Творчество Андреева является сплошным воплем о муке неоправданной любви к людям. Религиозная проповедь Мережковского является столь же вопиющим свидетельством о том, что вера, которая, будучи наивной, некогда оправдывала жизнь в ее теперешнем рецидивном состоянии, несет с собой отраву и проклятие. Как умершая плоть не может воскреснуть, так не может ожить умершая идея или умершая вера. И мне кажется психологической загадкой, каким образом Мережковский, столь пытливый, столь ищущий, столь стремящийся пошел в религиозном сознании не вперед, а назад. Может быть, с ним случилось то же, что с римскими императорами времен упадка, которые, думая, что они стоят во главе своих войск, в действительности сами были орудием и игрушкой в руках преторианцев. Может быть, и Мережковский, этот император цитат, желая использовать в своих целях слова Достоевского и старца Зосимы, сам подпал под их влияние. Может быть, идея Мережковского оттого мертва, что он обрел ее не в живом чувстве и не в живом разуме, а отыскал на мертвых страницах книг и нарядил в безжизненные цитаты? Рассмотрим же теперь содержание и объем этой идеи.
II
Спор о вере и о чуде — вот что представляют из себя все критические работы Мережковского, если выкинуть из них литературные цитаты, т. е. те вспомогательные средства, при помощи которых автор освещает и приближает свою религиозную идею, а сосредоточить свое внимание на самой этой идее, на цели Мережковского, на его миссии.

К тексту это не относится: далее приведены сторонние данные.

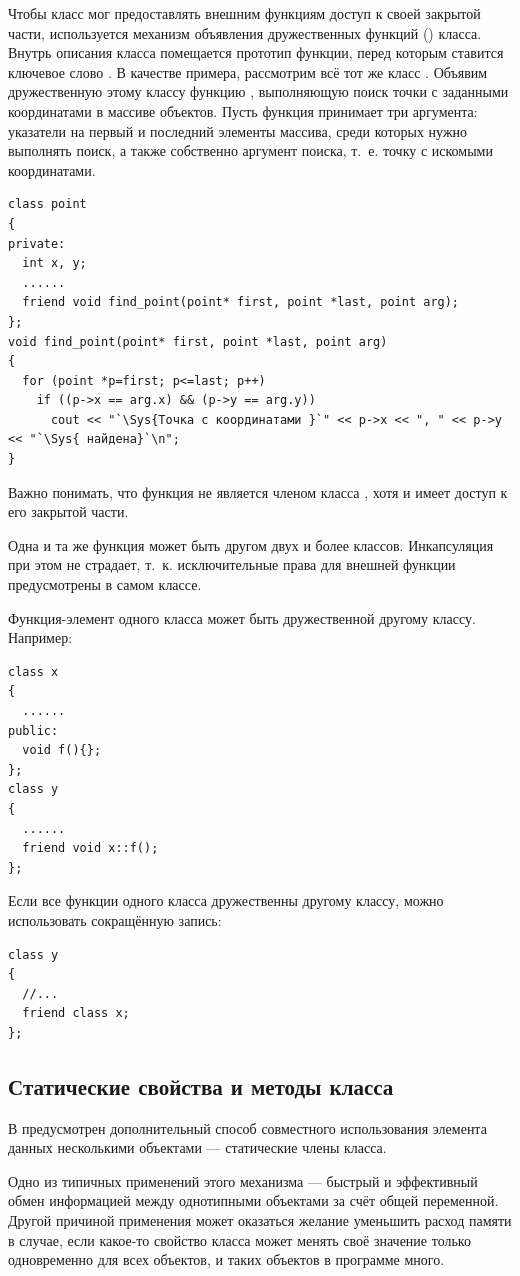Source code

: Чтобы класс мог предоставлять внешним функциям доступ к своей закрытой части, используется механизм объявления
дружественных функций () класса. Внутрь  описания класса помещается прототип функции, перед
которым ставится ключевое слово . В качестве примера, рассмотрим всё тот же класс
. Объявим дружественную этому классу функцию , выполняющую
поиск точки с заданными координатами в массиве объектов. Пусть функция принимает три аргумента: указатели на первый и
последний элементы массива, среди которых нужно выполнять поиск, а также собственно аргумент поиска, т.~е. точку с
искомыми координатами.
\begin{lstlisting}
class point 
{
private:
  int x, y;
  ......
  friend void find_point(point* first, point *last, point arg);
};
void find_point(point* first, point *last, point arg) 
{
  for (point *p=first; p<=last; p++) 
    if ((p->x == arg.x) && (p->y == arg.y)) 
      cout << "`\Sys{Точка с координатами }`" << p->x << ", " << p->y << "`\Sys{ найдена}`\n"; 
}
\end{lstlisting}

Важно понимать, что функция  не является членом класса
, хотя и имеет доступ к его закрытой части.

Одна и та же функция может быть другом двух и более классов. Инкапсуляция при этом не страдает, т.~к. исключительные
права для внешней функции предусмотрены в самом классе.

Функция-элемент одного класса может быть дружественной другому классу. Например:
\begin{lstlisting}
class x 
{
  ......
public:
  void f(){};
};
class y 
{
  ......
  friend void x::f();
};
\end{lstlisting}

Если все функции одного класса дружественны другому классу, можно использовать сокращённую запись:
\begin{lstlisting}
class y 
{
  //...
  friend class x;
};
\end{lstlisting}

\subsection[Статические свойства и методы класса]{Статические свойства и методы класса}
В  предусмотрен дополнительный способ совместного использования элемента данных  несколькими объектами --- статические
члены класса. 

Одно из типичных применений этого механизма --- быстрый и эффективный обмен информацией между однотипными объектами за
счёт общей переменной. Другой причиной применения может оказаться желание уменьшить расход памяти в случае, если
какое-то свойство класса может менять своё значение только одновременно для всех объектов, и таких объектов в программе
много.

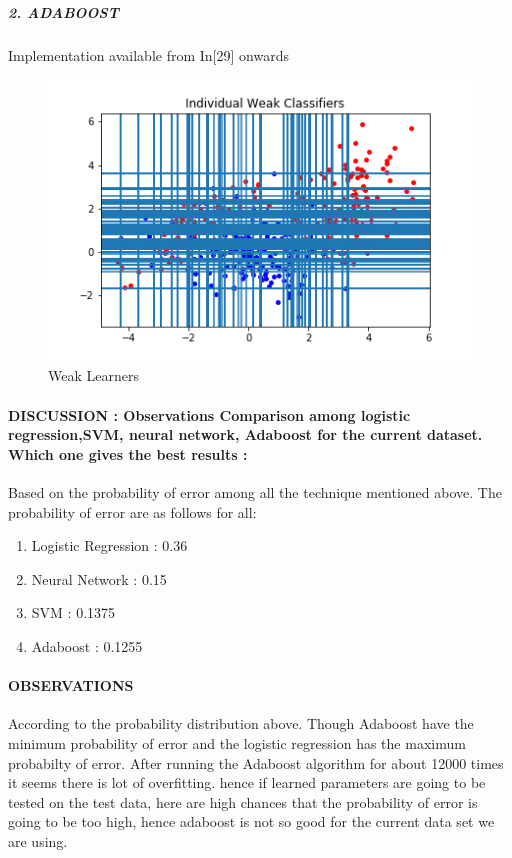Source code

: \documentclass[11pt]{article}
\makeatletter
\def\maxwidth{\ifdim\Gin@nat@width>\linewidth\linewidth
    \else\Gin@nat@width\fi}
\let\Oldincludegraphics\includegraphics
\renewcommand{\includegraphics}[1]{\Oldincludegraphics[width=.8\maxwidth]{#1}}
\providecommand{\tightlist}{%
      \setlength{\itemsep}{0pt}\setlength{\parskip}{0pt}}
\makeatother
\begin{document}
\subparagraph{2. ADABOOST}\label{adaboost}

Implementation available from In{[}29{]} onwards

\begin{figure}
\centering
\includegraphics{weak_1075.png}
\caption{Weak Learners}
\end{figure}

\paragraph{DISCUSSION : Observations Comparison among logistic
regression,SVM, neural network, Adaboost for the current dataset. Which
one gives the best results
:}\label{discussion-observations-comparison-among-logistic-regressionsvm-neural-network-adaboost-for-the-current-dataset.-which-one-gives-the-best-results}

Based on the probability of error among all the technique mentioned
above. The probability of error are as follows for all:

\begin{enumerate}
\def\labelenumi{\arabic{enumi}.}
\tightlist
\item
  Logistic Regression : 0.36
\item
  Neural Network : 0.15
\item
  SVM : 0.1375
\item
  Adaboost : 0.1255
\end{enumerate}

\paragraph{OBSERVATIONS}\label{observations}

According to the probability distribution above. Though Adaboost have
the minimum probability of error and the logistic regression has the
maximum probabilty of error. After running the Adaboost algorithm for
about 12000 times it seems there is lot of overfitting. hence if learned
parameters are going to be tested on the test data, here are high
chances that the probability of error is going to be too high, hence
adaboost is not so good for the current data set we are using.
\end{document}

Нужно поставить вопрос ребром: что именно, разбавив сиропом литературных цитат и характеристик, стремится Мережковский с таким упорством привить русскому сознанию: жизненный ли эликсир религиозной истины, или трупный яд религиозного суеверия? Не решив этого вопроса, нельзя установить какое бы то ни было отношение к деятельности Мережковского, а желая решить его, мы роковым образом вынуждены вмешаться в спор о вере и чуде. И вот тут, прежде всего, возникает тревожный вопрос: возможно ли вообще в двадцатом столетии поднимать распрю о вере? Не решен ли бесповоротно спор о чуде в сознании всего культурного человечества? Ведь есть же такие вопросы, о которых уже нельзя возбуждать споры, например, вопрос о рабстве. Это не значит, что рабовладельцы перевелись на свете, но тот, кто стал бы в наше время доказывать безнравственность и незаконность рабства, взял бы на себя работу слишком легкую, позорно легкую. Не ставлю ли и я себе такую позорно легкую задачу, желая доказать неприемлемость религиозных суеверий, которые Мережковский считает своею миссией навязать нам?